De mysterieuze gelijkenis met het rode tweeling-exemplaar wilde mij echter niet loslaten en daarom kocht ik deze (blauw)zwarte evenknie (afb. 2 boven). Bij thuiskomst zocht ik naar een kopie van de rode brief en begreep de– tot mijn verwondering – inderdaad wel erg grote gelijkenis: ‘De twee brieven vormden samen een anderskleurige tweeling!’. Mijn verbazing nam alleen maar toe toen bleek dat bij de blauwzwarte helft de inhoud van de brief wel aanwezig was. Brief en inhoud vormen één geheel en bestaan uit een tot brief gevouwen half vel machinaal vervaardigd papier met de volgende tekst:
Haulerwijk 3 Juny 1865
Heer en Vriend K. Tadema
Het is Ueb zeker al bekend dat
Hendrik Fs (10) is overleeden
en zoo hij mij wel gezegt heeft
staat Ueb Met hem op nu de
Erfgenamen in Rekening
Ook heb ik nog wat te vorderen
ten bedrage van somma ƒ 24.72,50
hier om zou ik Ueb vriendelijk
Willen verzoeken als dat voor mij
te willen mits ook kennen inhouden
Na Groete
Ueb Vriend
F.H. Beijert (11)
Afbeelding 2. Boven: blauwzwarte helft en onder: de rode helft (ex collectie Wolff de Beer) van de anderskleurige Oosterwolde tweeling.
De twee brieven en de inhoud van de (blauw)zwarte brief geven ons de volgende aanknopingspunten:
Andere rode stempels Oosterwolde (K. 61) uit het Tadema-archief zijn te vinden op brieven met de klassieke emissies 1864 en 1867 (afb. 3 boven en onder).

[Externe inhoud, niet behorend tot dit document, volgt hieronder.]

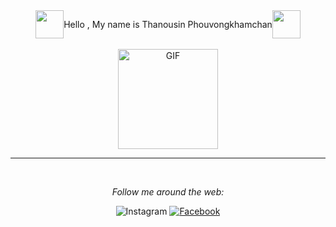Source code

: <div align="center">
  
  <div style="display: flex;justify-content: center;align-items: center;"><img width="45px" src="https://media.tenor.com/images/3b388fe03da271d2674faf85eb7c3fcd/tenor.gif" />     Hello , My name is Thanousin Phouvongkhamchan     <img width="45px" src="https://media.tenor.com/images/3b388fe03da271d2674faf85eb7c3fcd/tenor.gif" /></div>
  
  <br/>
  
  <img align="center" alt="GIF" height="160px" src="https://media.giphy.com/media/du3J3cXyzhj75IOgvA/giphy.gif" />
  
  <br/>
  
  <hr/>
  
  <br/>

<i>Follow me around the web:</i><br>

<img src="https://img.shields.io/badge/Instagram-%23E4405F.svg?&style=flat-square&logo=instagram&logoColor=white" alt="Instagram">
<a href="https://www.facebook.com/thanusin.pouvongkhamchan/" target="_blank"><img src="https://img.shields.io/badge/Facebook-%231877F2.svg?&style=flat-square&logo=facebook&logoColor=white" alt="Facebook"></a>

</div>
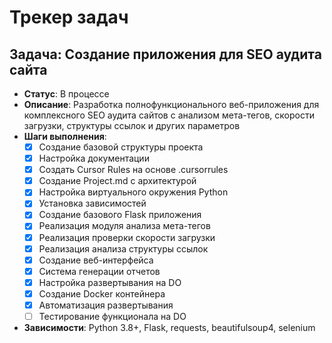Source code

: # Трекер задач

## Задача: Создание приложения для SEO аудита сайта
- **Статус**: В процессе
- **Описание**: Разработка полнофункционального веб-приложения для комплексного SEO аудита сайтов с анализом мета-тегов, скорости загрузки, структуры ссылок и других параметров
- **Шаги выполнения**:
  - [x] Создание базовой структуры проекта
  - [x] Настройка документации
  - [x] Создать Cursor Rules на основе .cursorrules
  - [x] Создание Project.md с архитектурой
  - [x] Настройка виртуального окружения Python
  - [x] Установка зависимостей
  - [x] Создание базового Flask приложения
  - [x] Реализация модуля анализа мета-тегов
  - [x] Реализация проверки скорости загрузки
  - [x] Реализация анализа структуры ссылок
  - [x] Создание веб-интерфейса
  - [x] Система генерации отчетов
  - [x] Настройка развертывания на DO
  - [x] Создание Docker контейнера
  - [x] Автоматизация развертывания
  - [ ] Тестирование функционала на DO
- **Зависимости**: Python 3.8+, Flask, requests, beautifulsoup4, selenium
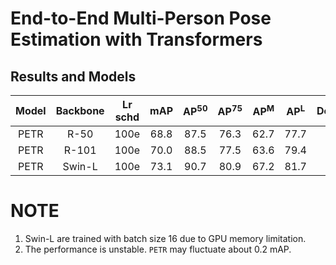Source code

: # End-to-End Multi-Person Pose Estimation with Transformers


## Results and Models

| Model | Backbone | Lr schd | mAP  | AP<sup>50</sup> | AP<sup>75</sup> | AP<sup>M</sup> | AP<sup>L</sup> | Download |
|:-----:|:--------:|:-------:|:----:|:---------------:|:---------------:|:--------------:|:--------------:|:--------:|
| PETR  |  R-50    |  100e   | 68.8 |      87.5       |      76.3       |      62.7      |      77.7      |[model](https://drive.google.com/file/d/1HcwraqWdZ3CaGMQOJHY8exNem7UnFkfS/view?usp=sharing) |
| PETR  |  R-101   |  100e   | 70.0 |      88.5       |      77.5       |      63.6      |      79.4      |[model](https://drive.google.com/file/d/1O261Jrt4JRGlIKTmLtPy3AUruwX1hsDf/view?usp=sharing) |
| PETR  |  Swin-L  |  100e   | 73.1 |      90.7       |      80.9       |      67.2      |      81.7      |[model](https://drive.google.com/file/d/1ujL0Gm5tPjweT0-gdDGkTc7xXrEt6gBP/view?usp=sharing) |

# NOTE

1. Swin-L are trained with batch size 16 due to GPU memory limitation.
2. The performance is unstable. `PETR` may fluctuate about 0.2 mAP.
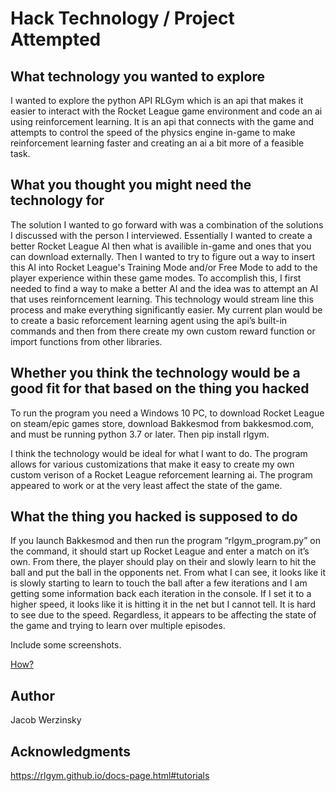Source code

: # Hack Technology / Project Attempted 

  

## What technology you wanted to explore 

  

I wanted to explore the python API RLGym which is an api that makes it easier to interact with the Rocket League game environment and code an ai using reinforcement learning. It is an api that connects with the game and attempts to control the speed of the physics engine in-game to make reinforcement learning faster and creating an ai a bit more of a feasible task.  

  

## What you thought you might need the technology for 

The solution I wanted to go forward with was a combination of the solutions I discussed with the person I interviewed. Essentially I wanted to create a better Rocket League AI then what is availible in-game and ones that you can download externally. Then I wanted to try to figure out a way to insert this AI into Rocket League's Training Mode and/or Free Mode to add to the player experience within these game modes. To accomplish this, I first needed to find a way to make a better AI and the idea was to attempt an AI that uses reinforncement learning. This technology would stream line this process and make everything significantly easier. My current plan would be to create a basic reforcement learning agent using the api’s built-in commands and then from there create my own custom reward function or import functions from other libraries. 

## Whether you think the technology would be a good fit for that based on the thing you hacked 

To run the program you need a Windows 10 PC, to download Rocket League on steam/epic games store, download Bakkesmod from bakkesmod.com, and must be running python 3.7 or later. Then pip install rlgym. 

I think the technology would be ideal for what I want to do. The program allows for various customizations that make it easy to create my own custom verison of a Rocket League reforcement learning ai. The program appeared to work or at the very least affect the state of the game.

## What the thing you hacked is supposed to do 

If you launch Bakkesmod and then run the program “rlgym_program.py” on the command, it should start up Rocket League and enter a match on it’s own. From there, the player should play on their and slowly learn to hit the ball and put the ball in the opponents net. From what I can see, it looks like it is slowly starting to learn to touch the ball after a few iterations and I am getting some information back each iteration in the console. If I set it to a higher speed, it looks like it is hitting it in the net but I cannot tell. It is hard to see due to the speed. Regardless, it appears to be affecting the state of the game and trying to learn over multiple episodes.

Include some screenshots. 

[How?](https://help.github.com/articles/about-readmes/#relative-links-and-image-paths-in-readme-files) 


## Author 

  

Jacob Werzinsky 

  

## Acknowledgments 

  

https://rlgym.github.io/docs-page.html#tutorials 

 
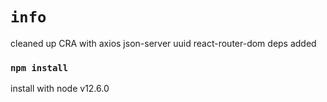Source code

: # `info`

cleaned up CRA with axios json-server uuid react-router-dom deps added

### `npm install`

install with node v12.6.0
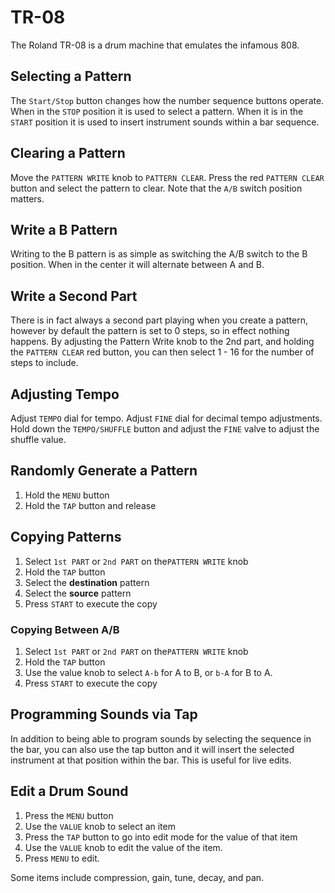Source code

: # TR-08

The Roland TR-08 is a drum machine that emulates the infamous 808.

## Selecting a Pattern

The `Start/Stop` button changes how the number sequence buttons operate. When in the `STOP` position it is used to select a pattern. When it is in the `START` position it is used to insert instrument sounds within a bar sequence.

## Clearing a Pattern

Move the `PATTERN WRITE` knob to `PATTERN CLEAR`. Press the red `PATTERN CLEAR` button and select the pattern to clear. Note that the `A/B` switch position matters.

## Write a B Pattern

Writing to the B pattern is as simple as switching the A/B switch to the B position. When in the center it will alternate between A and B.

## Write a Second Part

There is in fact always a second part playing when you create a pattern, however by default the pattern is set to 0 steps, so in effect nothing happens. By adjusting the Pattern Write knob to the 2nd part, and holding the `PATTERN CLEAR` red button, you can then select 1 - 16 for the number of steps to include.

## Adjusting Tempo

Adjust `TEMPO` dial for tempo. Adjust `FINE` dial for decimal tempo adjustments. Hold down the `TEMPO/SHUFFLE` button and adjust the `FINE` valve to adjust the shuffle value.

## Randomly Generate a Pattern

1. Hold the `MENU` button
2. Hold the `TAP` button and release

## Copying Patterns

1. Select `1st PART` or `2nd PART` on the`PATTERN WRITE` knob
2. Hold the `TAP` button
3. Select the **destination** pattern
4. Select the **source** pattern
5. Press `START` to execute the copy

### Copying Between A/B

1. Select `1st PART` or `2nd PART` on the`PATTERN WRITE` knob
2. Hold the `TAP` button
3. Use the value knob to select `A-b` for A to B, or `b-A` for B to A.
4. Press `START` to execute the copy

## Programming Sounds via Tap

In addition to being able to program sounds by selecting the sequence in the bar, you can also use the tap button and it will insert the selected instrument at that position within the bar. This is useful for live edits.

## Edit a Drum Sound

1. Press the `MENU` button
2. Use the `VALUE` knob to select an item
3. Press the `TAP` button to go into edit mode for the value of that item
4. Use the `VALUE` knob to edit the value of the item.
5. Press `MENU` to edit.

Some items include compression, gain, tune, decay, and pan.
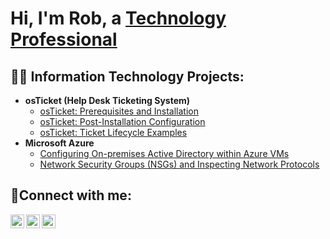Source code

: <h1>Hi, I'm Rob, a <a href="https://www.linkedin.com/in/robert-moritz14">Technology Professional</a></h1>

<h2>👨‍💻 Information Technology Projects:</h2>

- <b>osTicket (Help Desk Ticketing System)</b>
  - [osTicket: Prerequisites and Installation](https://github.com/rdmoritz/osticket-prereqs)
  - [osTicket: Post-Installation Configuration](https://github.com/rdmoritz/post-install-config)
  - [osTicket: Ticket Lifecycle Examples](https://github.com/rdmoritz/ticket-lifecycle)
- <b>Microsoft Azure</b>
  - [Configuring On-premises Active Directory within Azure VMs](https://github.com/rdmoritz/configure-ad)
  - [Network Security Groups (NSGs) and Inspecting Network Protocols](https://github.com/rdmoritz/azure-network-protocols)

<h2>🤳Connect with me:</h2>

[<img align="left" alt="Josh | Twitter" width="22px" src="https://cdn.jsdelivr.net/npm/simple-icons@v3/icons/twitter.svg" />][twitter]
[<img align="left" alt="Josh | LinkedIn" width="22px" src="https://cdn.jsdelivr.net/npm/simple-icons@v3/icons/linkedin.svg" />][linkedin]
[<img align="left" alt="Josh | Instagram" width="22px" src="https://cdn.jsdelivr.net/npm/simple-icons@v3/icons/instagram.svg" />][instagram]

[twitter]: https://twitter.com/Josh
[instagram]: https://www.instagram.com/Josh
[linkedin]: https://linkedin.com/in/Josh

Die met de emissie 1864 is dus ook gebruikt na 3 november 1865. In beide voorbeelden gaat het om andere handschriften, om zegelopplakking links boven in plaats van linksonder, maar wel om dezelfde langstempel Oosterwolde (K.61).
Afbeelding 3. Voorbeelden van rode Oosterwolde brieven met emissies 1864 (boven) en 1867 (onder) geveild bij Van Dieten in mei 1995 (V. 556, kavel 1927) resp. In september 1987 (V. 527, kavel 2122).
Bij Circ. 766 van 9 december 1869 werd voorgeschreven om alle stempels met zwarte inkt af te drukken (12). Te beginnen op 15 december 1869, maar uiterlijk op 1 februari 1870. Oosterwolde heeft – zoals ook wel gezien wordt bij andere hulpkantoren – na 1 februari 1870 nog enkele jaren doorgestempeld met rode inkt. Dit valt op te maken uit de door Wolff de Beer vermelde unieke rode brief met de vijfde emissie (vanaf augustus 1872). Volgens hem kwamen uit het notaris Tadema-archief ‘ook een of twee brieven met rood stempel [Oosterwolde, JV] op de beide eerste porten’. In afbeelding 4 (13) kunnen we zo’n exemplaar bewonderen.
In afbeelding 5 krijgen we tenslotte een betrouwbare indruk van hoe een notariskantoor op het Friese platteland er in het midden van de negentiende eeuw uitgezien moet hebben.
Afbeelding 4. Brief (uit notaris Tadema-archief) op 4 juni 1870 verzonden van hulpkantoor Smilde (‘open-takje’ stempel ressort Meppel, K.67 ) naar Oosterwolde (zonder tussenkomst van het postkantoor Heerenveen). In Oosterwolde volgde beporting als ressortbrief met vijf cent. De portzegel werd vernietigd met een rood langstempel Oosterwolde (K.61).
Afbeelding 5. Impressie van een naburig plattelands notariskantoor in Friesland (Reinder Buijsing notaris per 18 november 1823 in Augustinusga, voor bron zie noot 4).
Tussen al deze rode stempels is de hier beschreven ‘anderskleurige tweeling’ te beschouwen als een mysterie van de hoogste filatelistische orde! De opmerkelijke (blauw)zwarte tweelinghelft wordt in deze veiling aangeboden onder nummer 3039.